__WHAT IS REQUIRED__:
Extract every line below that contains the word "jpeg".

Top of EXCERPTED DATA

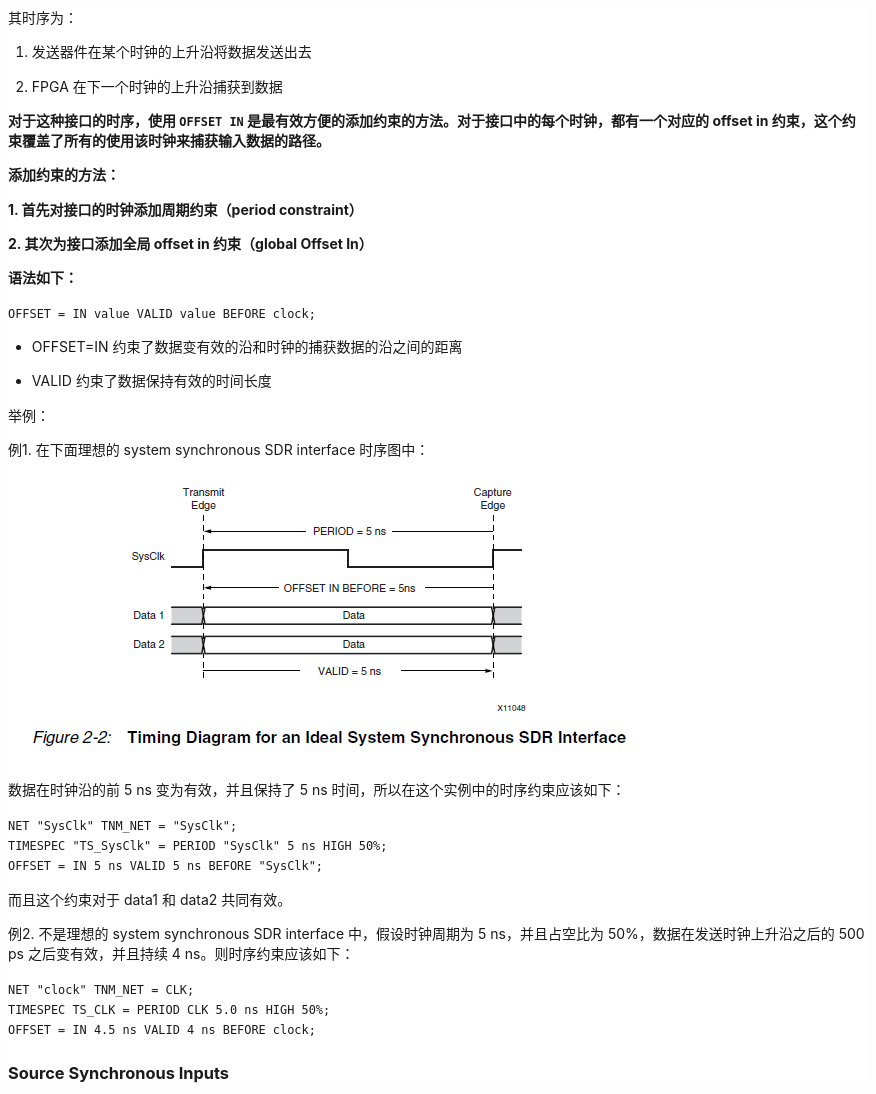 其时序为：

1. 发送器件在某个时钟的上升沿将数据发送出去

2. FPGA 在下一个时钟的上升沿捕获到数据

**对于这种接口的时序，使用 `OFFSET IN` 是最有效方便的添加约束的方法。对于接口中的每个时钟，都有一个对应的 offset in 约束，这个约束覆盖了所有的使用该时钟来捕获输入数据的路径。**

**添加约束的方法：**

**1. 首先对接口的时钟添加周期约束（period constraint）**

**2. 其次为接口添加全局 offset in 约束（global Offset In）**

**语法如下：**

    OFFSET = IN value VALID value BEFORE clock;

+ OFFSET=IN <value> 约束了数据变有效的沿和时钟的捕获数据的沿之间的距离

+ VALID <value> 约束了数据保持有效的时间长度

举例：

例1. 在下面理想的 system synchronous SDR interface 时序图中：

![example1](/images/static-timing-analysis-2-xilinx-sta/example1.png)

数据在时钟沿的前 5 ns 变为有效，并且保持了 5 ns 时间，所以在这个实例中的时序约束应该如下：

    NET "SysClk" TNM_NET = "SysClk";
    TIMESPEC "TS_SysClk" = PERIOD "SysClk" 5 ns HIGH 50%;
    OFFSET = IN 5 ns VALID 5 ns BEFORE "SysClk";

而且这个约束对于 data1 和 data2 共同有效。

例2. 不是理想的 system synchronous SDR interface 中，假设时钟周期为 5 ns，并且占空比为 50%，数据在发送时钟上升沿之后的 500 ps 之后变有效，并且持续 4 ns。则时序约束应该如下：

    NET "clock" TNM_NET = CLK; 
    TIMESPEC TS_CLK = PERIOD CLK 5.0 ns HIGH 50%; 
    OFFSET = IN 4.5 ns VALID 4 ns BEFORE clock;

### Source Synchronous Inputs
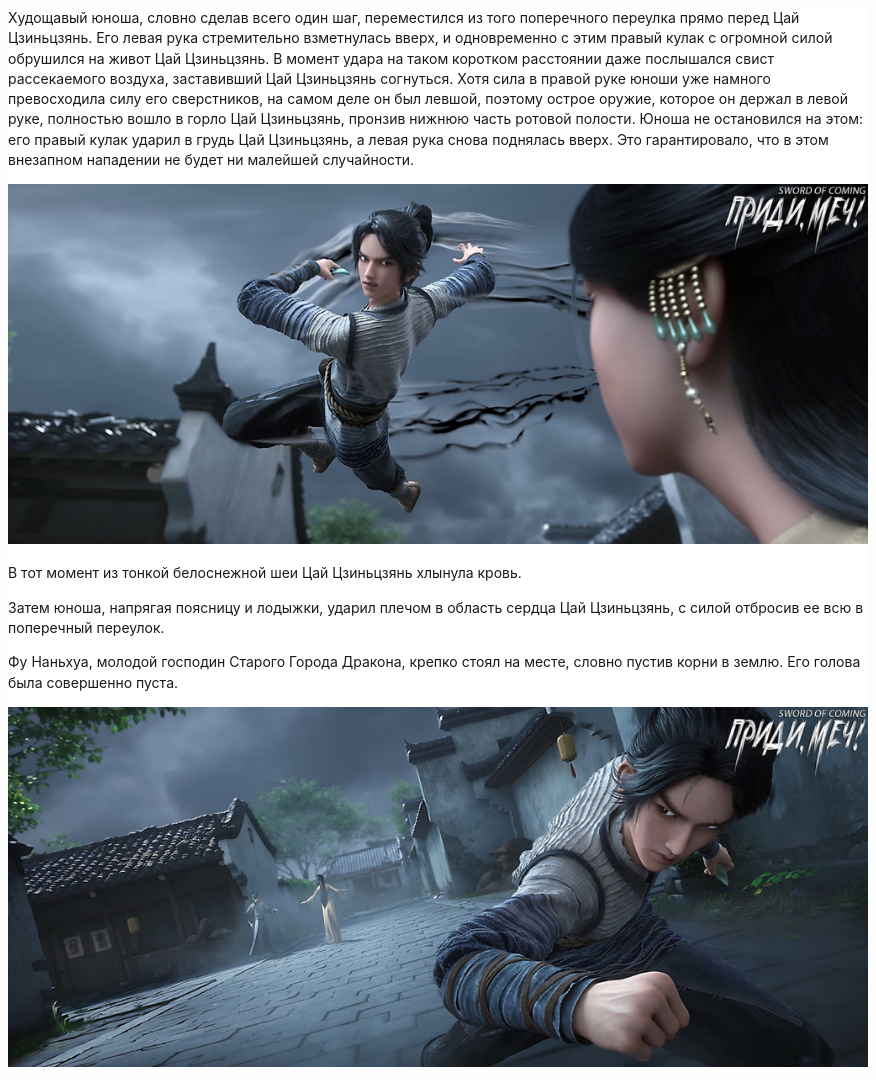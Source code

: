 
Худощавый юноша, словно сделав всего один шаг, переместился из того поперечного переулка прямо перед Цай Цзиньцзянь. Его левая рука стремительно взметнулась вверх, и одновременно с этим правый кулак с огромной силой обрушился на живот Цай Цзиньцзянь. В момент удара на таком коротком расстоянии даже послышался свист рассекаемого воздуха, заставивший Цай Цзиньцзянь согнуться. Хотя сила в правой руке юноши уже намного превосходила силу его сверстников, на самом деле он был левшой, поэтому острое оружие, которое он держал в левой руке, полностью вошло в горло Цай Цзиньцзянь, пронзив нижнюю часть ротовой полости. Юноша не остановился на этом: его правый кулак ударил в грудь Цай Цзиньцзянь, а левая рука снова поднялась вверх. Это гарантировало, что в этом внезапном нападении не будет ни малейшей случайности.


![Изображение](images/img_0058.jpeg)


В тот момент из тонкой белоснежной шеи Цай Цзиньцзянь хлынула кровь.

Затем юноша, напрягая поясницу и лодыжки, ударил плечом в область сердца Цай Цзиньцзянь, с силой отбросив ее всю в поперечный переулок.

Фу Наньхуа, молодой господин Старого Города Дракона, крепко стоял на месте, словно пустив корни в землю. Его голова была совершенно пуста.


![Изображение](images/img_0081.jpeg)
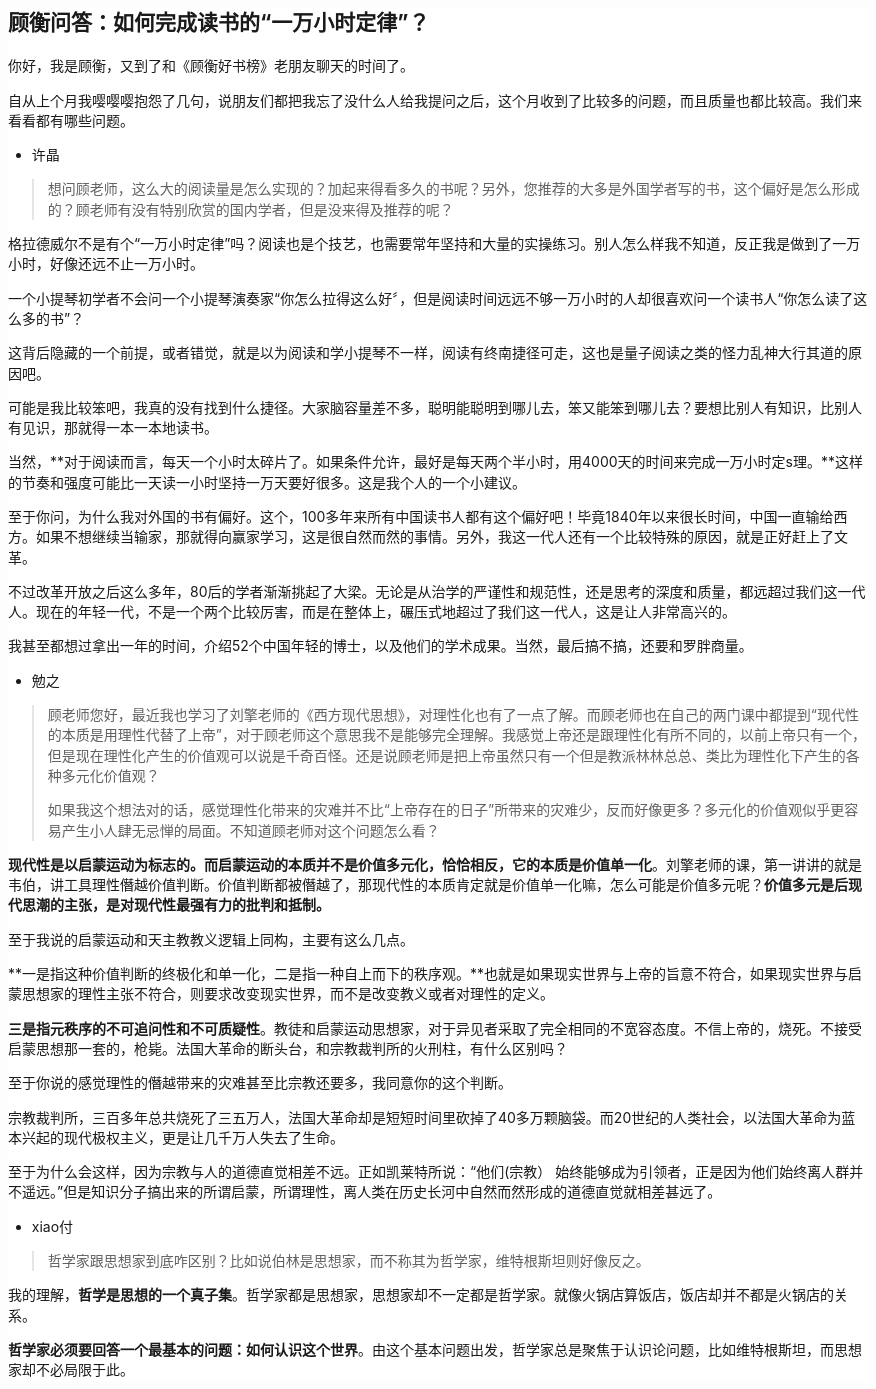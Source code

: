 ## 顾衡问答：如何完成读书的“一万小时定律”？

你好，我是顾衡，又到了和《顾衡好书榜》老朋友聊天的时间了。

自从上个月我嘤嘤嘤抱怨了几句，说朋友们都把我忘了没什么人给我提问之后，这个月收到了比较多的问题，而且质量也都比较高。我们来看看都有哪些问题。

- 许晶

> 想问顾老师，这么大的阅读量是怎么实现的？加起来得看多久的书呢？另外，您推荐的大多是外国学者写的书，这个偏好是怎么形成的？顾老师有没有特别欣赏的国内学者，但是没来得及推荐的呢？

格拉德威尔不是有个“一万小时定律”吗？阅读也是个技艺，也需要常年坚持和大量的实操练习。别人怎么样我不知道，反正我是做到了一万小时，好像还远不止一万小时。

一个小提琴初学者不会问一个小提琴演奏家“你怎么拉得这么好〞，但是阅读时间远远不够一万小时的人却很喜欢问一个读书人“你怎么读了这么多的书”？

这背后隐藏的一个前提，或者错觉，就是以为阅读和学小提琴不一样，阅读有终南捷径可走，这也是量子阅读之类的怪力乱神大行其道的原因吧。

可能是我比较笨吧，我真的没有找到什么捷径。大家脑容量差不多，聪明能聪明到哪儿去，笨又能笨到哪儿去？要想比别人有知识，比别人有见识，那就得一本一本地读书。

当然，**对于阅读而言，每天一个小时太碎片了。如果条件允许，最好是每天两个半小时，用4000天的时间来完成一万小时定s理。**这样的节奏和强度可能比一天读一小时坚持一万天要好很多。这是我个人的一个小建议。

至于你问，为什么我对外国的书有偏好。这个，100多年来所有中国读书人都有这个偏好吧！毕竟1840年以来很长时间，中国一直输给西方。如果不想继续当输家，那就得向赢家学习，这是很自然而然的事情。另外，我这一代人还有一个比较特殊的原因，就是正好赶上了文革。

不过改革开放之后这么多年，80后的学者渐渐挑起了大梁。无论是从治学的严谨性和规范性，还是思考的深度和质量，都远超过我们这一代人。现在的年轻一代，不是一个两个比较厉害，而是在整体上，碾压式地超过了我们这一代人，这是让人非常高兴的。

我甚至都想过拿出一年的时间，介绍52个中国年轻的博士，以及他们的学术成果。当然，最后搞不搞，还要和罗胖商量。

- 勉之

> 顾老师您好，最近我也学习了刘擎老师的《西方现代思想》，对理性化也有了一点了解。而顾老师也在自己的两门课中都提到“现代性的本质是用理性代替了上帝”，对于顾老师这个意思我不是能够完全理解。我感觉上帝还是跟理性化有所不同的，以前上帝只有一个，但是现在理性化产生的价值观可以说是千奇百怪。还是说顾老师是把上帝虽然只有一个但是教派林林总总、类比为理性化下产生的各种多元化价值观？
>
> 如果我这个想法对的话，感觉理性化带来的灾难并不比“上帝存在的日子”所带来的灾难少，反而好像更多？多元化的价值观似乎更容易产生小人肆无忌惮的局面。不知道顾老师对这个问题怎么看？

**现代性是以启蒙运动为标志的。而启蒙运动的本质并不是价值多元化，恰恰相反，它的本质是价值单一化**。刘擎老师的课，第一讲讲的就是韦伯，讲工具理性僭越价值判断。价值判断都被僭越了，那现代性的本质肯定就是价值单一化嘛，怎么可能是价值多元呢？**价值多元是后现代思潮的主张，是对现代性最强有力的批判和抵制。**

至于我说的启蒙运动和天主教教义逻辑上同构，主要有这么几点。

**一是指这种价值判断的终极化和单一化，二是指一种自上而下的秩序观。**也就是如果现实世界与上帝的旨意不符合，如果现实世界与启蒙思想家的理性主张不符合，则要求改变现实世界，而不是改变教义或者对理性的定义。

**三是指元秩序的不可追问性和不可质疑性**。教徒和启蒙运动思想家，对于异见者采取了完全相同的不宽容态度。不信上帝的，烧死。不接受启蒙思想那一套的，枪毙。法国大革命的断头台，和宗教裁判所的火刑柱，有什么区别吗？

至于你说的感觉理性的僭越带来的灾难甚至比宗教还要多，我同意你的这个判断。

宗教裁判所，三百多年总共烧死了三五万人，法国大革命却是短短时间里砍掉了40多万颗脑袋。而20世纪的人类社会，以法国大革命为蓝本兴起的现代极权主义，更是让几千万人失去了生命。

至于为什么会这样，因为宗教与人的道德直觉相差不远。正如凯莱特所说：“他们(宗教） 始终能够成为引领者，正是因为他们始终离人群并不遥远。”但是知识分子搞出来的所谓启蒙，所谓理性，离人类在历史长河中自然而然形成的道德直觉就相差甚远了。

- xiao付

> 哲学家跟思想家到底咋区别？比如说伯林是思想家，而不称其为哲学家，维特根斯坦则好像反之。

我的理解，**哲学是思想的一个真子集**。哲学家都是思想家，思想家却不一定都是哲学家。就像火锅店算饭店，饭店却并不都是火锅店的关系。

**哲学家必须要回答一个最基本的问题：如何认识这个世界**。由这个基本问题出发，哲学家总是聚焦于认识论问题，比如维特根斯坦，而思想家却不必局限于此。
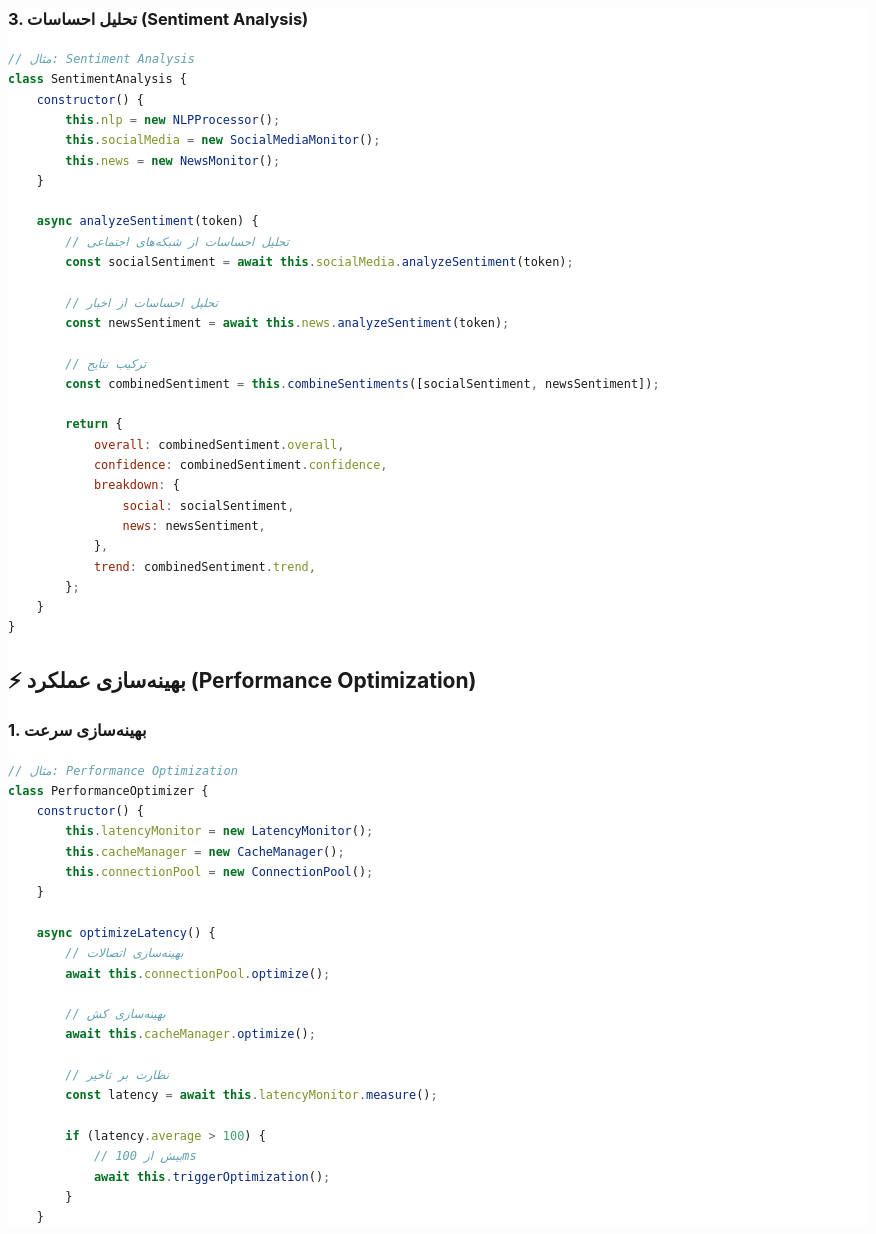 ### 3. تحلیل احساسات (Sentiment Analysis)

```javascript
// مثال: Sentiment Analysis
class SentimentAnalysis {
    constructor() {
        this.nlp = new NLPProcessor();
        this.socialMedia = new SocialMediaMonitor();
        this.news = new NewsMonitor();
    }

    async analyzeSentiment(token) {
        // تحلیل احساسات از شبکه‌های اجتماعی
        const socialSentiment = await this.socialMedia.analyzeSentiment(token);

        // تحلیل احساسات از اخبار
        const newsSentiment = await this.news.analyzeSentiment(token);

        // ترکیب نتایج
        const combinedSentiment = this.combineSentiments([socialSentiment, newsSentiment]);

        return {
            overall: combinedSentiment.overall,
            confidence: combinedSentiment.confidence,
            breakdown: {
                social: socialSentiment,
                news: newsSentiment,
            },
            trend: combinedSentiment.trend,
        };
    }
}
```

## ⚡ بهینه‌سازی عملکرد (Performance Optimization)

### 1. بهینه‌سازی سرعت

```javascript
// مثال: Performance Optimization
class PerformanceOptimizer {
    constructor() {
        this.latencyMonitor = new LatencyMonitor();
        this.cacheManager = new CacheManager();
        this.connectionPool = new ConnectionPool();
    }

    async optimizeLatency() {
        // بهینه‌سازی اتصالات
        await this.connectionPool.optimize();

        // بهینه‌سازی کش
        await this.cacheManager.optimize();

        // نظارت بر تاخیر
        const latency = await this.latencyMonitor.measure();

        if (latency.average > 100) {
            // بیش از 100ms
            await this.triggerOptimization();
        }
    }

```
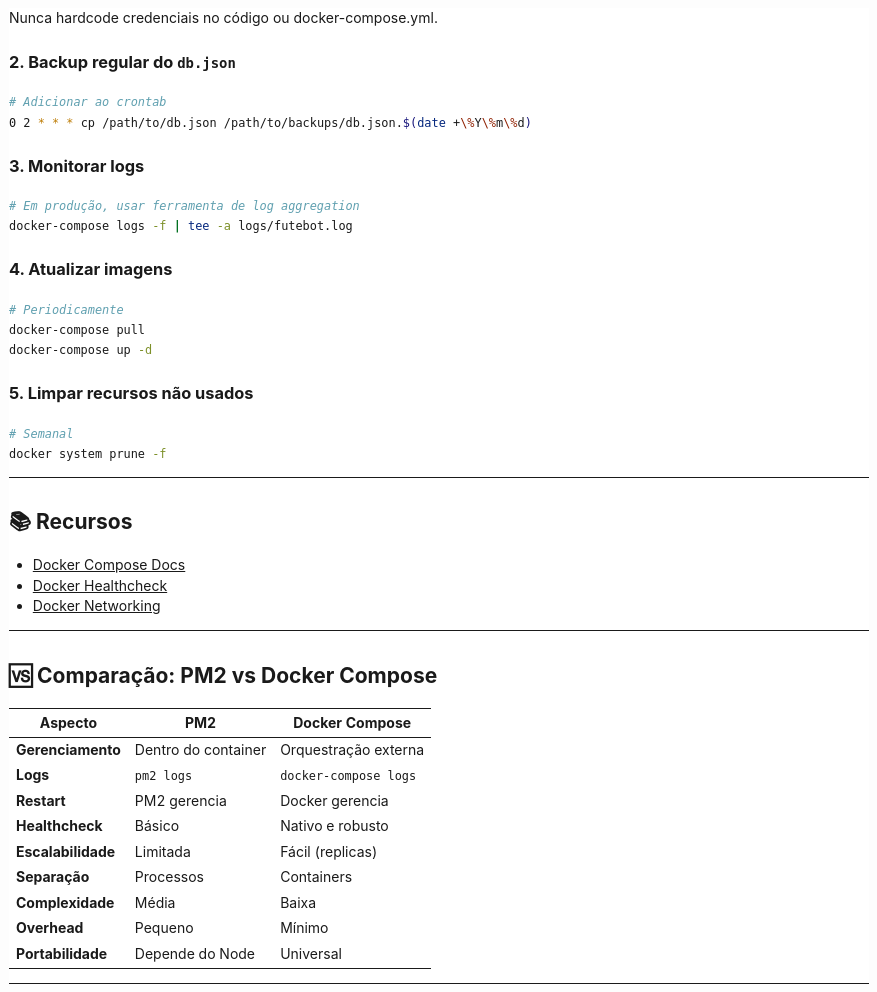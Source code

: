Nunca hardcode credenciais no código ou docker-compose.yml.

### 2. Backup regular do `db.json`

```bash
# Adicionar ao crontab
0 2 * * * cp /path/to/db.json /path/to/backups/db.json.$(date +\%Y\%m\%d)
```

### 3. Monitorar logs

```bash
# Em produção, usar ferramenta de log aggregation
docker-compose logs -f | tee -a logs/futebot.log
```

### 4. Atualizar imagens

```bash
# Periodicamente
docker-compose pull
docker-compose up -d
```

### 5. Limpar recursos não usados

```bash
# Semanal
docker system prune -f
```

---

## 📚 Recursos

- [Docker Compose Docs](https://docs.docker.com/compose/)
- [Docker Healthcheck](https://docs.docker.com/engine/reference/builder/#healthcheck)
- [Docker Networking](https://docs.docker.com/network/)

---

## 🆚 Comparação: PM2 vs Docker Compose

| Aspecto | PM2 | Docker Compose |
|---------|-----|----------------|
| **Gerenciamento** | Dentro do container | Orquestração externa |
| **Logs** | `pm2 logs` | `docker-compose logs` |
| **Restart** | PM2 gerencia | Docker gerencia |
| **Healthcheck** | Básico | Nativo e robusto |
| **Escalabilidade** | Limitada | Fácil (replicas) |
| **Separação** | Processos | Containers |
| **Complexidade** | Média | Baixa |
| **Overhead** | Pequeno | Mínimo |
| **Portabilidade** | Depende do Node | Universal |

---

Bottom of EXCERPTED DATA

__SOLUTION FOR THIS EXERCISE__:
![Изображение](images/img_0058.jpeg)
![Изображение](images/img_0081.jpeg)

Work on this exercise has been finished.